-- Excerpted data follows --
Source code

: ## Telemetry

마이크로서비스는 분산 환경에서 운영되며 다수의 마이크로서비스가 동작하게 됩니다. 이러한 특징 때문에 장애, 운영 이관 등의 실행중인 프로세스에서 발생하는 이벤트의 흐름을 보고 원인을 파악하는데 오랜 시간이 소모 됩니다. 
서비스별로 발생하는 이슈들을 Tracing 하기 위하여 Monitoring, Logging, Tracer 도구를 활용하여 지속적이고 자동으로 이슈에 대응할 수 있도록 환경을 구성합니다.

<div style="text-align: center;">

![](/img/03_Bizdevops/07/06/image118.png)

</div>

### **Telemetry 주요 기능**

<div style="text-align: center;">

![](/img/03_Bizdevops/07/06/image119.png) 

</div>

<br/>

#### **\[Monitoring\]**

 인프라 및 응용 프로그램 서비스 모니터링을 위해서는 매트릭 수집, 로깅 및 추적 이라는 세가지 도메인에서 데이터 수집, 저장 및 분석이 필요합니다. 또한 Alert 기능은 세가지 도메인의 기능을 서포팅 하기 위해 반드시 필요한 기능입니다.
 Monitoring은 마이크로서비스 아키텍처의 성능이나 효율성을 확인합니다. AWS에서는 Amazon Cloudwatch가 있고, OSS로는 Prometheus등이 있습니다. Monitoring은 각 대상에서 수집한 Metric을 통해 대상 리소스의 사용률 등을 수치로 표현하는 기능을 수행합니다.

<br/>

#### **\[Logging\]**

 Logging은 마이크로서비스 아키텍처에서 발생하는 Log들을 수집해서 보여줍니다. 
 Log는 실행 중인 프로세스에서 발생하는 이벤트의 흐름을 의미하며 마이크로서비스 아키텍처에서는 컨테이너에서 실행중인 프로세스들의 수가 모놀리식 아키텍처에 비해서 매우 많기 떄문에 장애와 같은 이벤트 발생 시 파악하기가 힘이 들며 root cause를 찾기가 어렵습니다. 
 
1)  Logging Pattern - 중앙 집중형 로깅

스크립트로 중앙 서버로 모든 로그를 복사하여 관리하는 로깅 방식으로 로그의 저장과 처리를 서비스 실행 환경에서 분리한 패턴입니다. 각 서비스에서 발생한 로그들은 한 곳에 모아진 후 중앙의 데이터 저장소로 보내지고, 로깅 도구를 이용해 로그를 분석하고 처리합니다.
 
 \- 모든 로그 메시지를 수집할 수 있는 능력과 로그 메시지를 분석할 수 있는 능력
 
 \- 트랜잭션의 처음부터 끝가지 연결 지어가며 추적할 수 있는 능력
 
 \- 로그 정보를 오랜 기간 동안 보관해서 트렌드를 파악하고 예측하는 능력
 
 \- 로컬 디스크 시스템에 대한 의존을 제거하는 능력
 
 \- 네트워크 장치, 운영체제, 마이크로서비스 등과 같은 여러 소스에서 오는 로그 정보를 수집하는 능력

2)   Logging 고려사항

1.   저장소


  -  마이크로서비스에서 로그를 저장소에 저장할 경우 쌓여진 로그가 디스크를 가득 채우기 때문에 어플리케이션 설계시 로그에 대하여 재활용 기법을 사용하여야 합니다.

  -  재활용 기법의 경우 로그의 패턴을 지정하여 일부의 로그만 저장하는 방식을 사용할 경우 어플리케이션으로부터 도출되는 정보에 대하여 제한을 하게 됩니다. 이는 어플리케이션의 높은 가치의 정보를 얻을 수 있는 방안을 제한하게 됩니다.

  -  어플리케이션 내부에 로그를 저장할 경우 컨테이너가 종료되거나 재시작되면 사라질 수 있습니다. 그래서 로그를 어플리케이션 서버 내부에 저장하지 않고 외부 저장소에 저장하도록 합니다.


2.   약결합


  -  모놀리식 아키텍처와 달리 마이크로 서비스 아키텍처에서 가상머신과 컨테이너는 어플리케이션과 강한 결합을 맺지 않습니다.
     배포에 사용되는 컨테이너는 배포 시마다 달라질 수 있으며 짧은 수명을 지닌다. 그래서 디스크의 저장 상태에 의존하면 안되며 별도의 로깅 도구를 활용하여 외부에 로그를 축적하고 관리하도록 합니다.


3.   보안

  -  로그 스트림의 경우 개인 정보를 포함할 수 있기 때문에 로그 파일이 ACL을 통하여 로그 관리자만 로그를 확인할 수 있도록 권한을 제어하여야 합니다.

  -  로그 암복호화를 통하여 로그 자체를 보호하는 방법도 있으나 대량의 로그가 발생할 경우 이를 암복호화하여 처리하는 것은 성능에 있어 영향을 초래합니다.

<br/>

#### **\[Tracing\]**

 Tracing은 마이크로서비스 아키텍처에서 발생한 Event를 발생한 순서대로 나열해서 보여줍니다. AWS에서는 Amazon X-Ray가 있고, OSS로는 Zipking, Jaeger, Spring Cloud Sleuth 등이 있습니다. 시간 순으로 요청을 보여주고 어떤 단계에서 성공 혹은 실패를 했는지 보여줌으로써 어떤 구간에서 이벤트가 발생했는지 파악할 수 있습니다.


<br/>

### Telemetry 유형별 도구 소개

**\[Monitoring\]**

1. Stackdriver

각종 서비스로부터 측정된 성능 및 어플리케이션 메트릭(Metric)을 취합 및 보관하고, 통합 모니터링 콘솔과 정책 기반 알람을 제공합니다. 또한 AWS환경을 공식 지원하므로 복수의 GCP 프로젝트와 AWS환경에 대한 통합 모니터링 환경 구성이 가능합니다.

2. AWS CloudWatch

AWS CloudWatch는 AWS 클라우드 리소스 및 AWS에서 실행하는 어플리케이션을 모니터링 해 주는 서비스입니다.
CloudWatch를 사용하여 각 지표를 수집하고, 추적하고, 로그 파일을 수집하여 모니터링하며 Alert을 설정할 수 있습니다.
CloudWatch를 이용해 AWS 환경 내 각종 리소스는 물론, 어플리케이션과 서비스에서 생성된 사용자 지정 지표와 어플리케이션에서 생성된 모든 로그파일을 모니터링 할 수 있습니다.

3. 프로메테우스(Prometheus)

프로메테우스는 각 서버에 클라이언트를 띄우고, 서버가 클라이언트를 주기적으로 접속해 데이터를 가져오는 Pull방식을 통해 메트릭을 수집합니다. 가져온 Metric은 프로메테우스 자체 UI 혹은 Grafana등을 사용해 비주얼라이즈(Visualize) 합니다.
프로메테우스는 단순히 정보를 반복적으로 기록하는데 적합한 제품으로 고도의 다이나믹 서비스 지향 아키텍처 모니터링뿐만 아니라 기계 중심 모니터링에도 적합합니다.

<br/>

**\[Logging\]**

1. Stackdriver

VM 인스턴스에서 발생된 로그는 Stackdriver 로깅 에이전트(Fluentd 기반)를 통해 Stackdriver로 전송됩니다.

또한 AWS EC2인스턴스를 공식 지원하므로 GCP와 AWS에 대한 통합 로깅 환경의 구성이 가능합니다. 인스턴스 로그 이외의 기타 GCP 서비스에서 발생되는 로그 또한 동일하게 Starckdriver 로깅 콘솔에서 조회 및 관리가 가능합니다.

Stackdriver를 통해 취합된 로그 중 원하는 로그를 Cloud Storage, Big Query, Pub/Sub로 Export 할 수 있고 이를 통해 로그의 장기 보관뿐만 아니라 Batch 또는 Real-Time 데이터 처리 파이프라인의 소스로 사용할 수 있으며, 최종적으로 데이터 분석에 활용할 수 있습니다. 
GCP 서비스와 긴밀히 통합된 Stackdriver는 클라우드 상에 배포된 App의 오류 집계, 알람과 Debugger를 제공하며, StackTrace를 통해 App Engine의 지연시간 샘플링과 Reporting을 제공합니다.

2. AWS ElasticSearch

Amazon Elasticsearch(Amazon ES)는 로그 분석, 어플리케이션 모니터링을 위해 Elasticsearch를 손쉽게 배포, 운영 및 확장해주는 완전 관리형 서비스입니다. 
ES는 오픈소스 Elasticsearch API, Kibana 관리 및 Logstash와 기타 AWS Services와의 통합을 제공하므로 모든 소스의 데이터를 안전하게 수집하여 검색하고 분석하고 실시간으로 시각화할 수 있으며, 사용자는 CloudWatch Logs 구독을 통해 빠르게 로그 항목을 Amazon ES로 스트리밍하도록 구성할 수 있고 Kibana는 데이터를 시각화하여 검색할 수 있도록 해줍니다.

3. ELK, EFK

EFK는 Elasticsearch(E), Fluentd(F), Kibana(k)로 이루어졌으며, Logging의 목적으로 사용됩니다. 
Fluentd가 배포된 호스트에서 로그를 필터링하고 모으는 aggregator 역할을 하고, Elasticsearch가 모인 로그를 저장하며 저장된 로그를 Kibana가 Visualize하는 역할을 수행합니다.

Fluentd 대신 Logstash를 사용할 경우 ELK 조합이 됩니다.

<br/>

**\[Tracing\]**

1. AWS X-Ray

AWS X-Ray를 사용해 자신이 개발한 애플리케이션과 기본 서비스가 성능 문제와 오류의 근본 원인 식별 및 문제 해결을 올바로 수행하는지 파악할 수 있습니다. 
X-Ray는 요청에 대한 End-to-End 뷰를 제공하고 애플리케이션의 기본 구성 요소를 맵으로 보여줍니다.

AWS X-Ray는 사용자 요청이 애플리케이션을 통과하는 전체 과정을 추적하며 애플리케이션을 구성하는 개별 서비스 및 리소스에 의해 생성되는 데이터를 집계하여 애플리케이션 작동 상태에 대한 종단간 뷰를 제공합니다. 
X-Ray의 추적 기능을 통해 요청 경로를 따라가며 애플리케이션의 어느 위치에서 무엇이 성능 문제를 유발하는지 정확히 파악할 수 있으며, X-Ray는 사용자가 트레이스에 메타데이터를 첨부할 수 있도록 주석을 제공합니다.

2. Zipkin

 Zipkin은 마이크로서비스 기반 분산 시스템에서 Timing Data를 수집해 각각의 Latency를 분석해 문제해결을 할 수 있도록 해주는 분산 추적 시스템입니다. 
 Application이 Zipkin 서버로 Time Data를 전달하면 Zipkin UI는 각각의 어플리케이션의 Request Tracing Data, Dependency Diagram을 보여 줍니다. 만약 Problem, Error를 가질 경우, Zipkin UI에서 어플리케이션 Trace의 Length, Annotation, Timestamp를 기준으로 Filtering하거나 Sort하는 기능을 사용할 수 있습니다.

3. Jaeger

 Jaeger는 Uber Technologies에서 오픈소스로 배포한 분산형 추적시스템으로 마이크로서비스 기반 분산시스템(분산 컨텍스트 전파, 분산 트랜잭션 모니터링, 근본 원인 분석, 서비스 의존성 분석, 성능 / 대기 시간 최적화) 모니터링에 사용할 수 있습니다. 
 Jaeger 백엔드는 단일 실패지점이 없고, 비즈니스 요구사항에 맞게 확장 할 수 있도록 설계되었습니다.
-- Excerpted data concluded --
> **Problem requirements**: Output the lines above exactly, but only those between the line holding "Logging은 마이크로서비스 아키텍처에서" and the line holding "- 중앙 집중형 로깅", inclusive.

> **Worked solution**:
 Logging은 마이크로서비스 아키텍처에서 발생하는 Log들을 수집해서 보여줍니다. 
 Log는 실행 중인 프로세스에서 발생하는 이벤트의 흐름을 의미하며 마이크로서비스 아키텍처에서는 컨테이너에서 실행중인 프로세스들의 수가 모놀리식 아키텍처에 비해서 매우 많기 떄문에 장애와 같은 이벤트 발생 시 파악하기가 힘이 들며 root cause를 찾기가 어렵습니다. 
 
1)  Logging Pattern - 중앙 집중형 로깅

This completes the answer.